TASK PROMPT: For this exercise, output the line containing "Mitochondria are always" and all lines after it to the end of the records, exactly, with no other content.

[DATA EXTRACT — start]

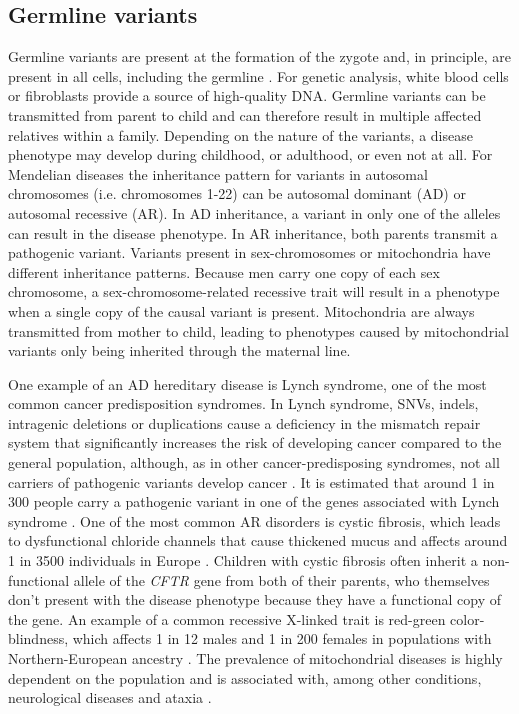 \subsection{Germline variants}
Germline variants are present at the formation of the zygote and, in principle, are present in all cells, including the germline \cite{Griffiths_2000}. 
For genetic analysis, white blood cells or fibroblasts provide a source of high-quality DNA. 
Germline variants can be transmitted from parent to child and can therefore result in multiple affected relatives within a family. 
Depending on the nature of the variants, a disease phenotype may develop during childhood, or adulthood, or even not at all. For Mendelian diseases the inheritance pattern for variants in autosomal chromosomes (i.e. chromosomes 1-22) can be autosomal dominant (AD) or autosomal recessive (AR). 
In AD inheritance, a variant in only one of the alleles can result in the disease phenotype. 
In AR inheritance, both parents transmit a pathogenic variant. 
Variants present in sex-chromosomes or mitochondria have different inheritance patterns. 
Because men carry one copy of each sex chromosome, a sex-chromosome-related recessive trait will result in a phenotype when a single copy of the causal variant is present. 
Mitochondria are always transmitted from mother to child, leading to phenotypes caused by mitochondrial variants only being inherited through the maternal line. 

One example of an AD hereditary disease is Lynch syndrome, one of the most common cancer predisposition syndromes. 
In Lynch syndrome, SNVs, indels, intragenic deletions or duplications cause a deficiency in the mismatch repair system that significantly increases the risk of developing cancer compared to the general population, although, as in other cancer-predisposing syndromes, not all carriers of pathogenic variants develop cancer \cite{Tutlewska_2013,Talseth_Palmer_2016}. 
It is estimated that around 1 in 300 people carry a pathogenic variant in one of the genes associated with Lynch syndrome \cite{Cancernet_2005}. 
One of the most common AR disorders is cystic fibrosis, which leads to dysfunctional chloride channels that cause thickened mucus and affects around 1 in 3500 individuals in Europe \cite{Yu_2018,Scotet_2012}. 
Children with cystic fibrosis often inherit a non-functional allele of the \textsl{CFTR} gene from both of their parents, who themselves don’t present with the disease phenotype because they have a functional copy of the gene. 
An example of a common recessive X-linked trait is red-green color-blindness, which affects 1 in 12 males and 1 in 200 females in populations with Northern-European ancestry \cite{Geneticshomereference_2019}. 
The prevalence of mitochondrial diseases is highly dependent on the population and is associated with, among other conditions, neurological diseases and ataxia \cite{Chinnery_2018}.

[DATA EXTRACT — finish]

ANSWER TO THIS EXERCISE:
Mitochondria are always transmitted from mother to child, leading to phenotypes caused by mitochondrial variants only being inherited through the maternal line. 

One example of an AD hereditary disease is Lynch syndrome, one of the most common cancer predisposition syndromes. 
In Lynch syndrome, SNVs, indels, intragenic deletions or duplications cause a deficiency in the mismatch repair system that significantly increases the risk of developing cancer compared to the general population, although, as in other cancer-predisposing syndromes, not all carriers of pathogenic variants develop cancer \cite{Tutlewska_2013,Talseth_Palmer_2016}. 
It is estimated that around 1 in 300 people carry a pathogenic variant in one of the genes associated with Lynch syndrome \cite{Cancernet_2005}. 
One of the most common AR disorders is cystic fibrosis, which leads to dysfunctional chloride channels that cause thickened mucus and affects around 1 in 3500 individuals in Europe \cite{Yu_2018,Scotet_2012}. 
Children with cystic fibrosis often inherit a non-functional allele of the \textsl{CFTR} gene from both of their parents, who themselves don’t present with the disease phenotype because they have a functional copy of the gene. 
An example of a common recessive X-linked trait is red-green color-blindness, which affects 1 in 12 males and 1 in 200 females in populations with Northern-European ancestry \cite{Geneticshomereference_2019}. 
The prevalence of mitochondrial diseases is highly dependent on the population and is associated with, among other conditions, neurological diseases and ataxia \cite{Chinnery_2018}.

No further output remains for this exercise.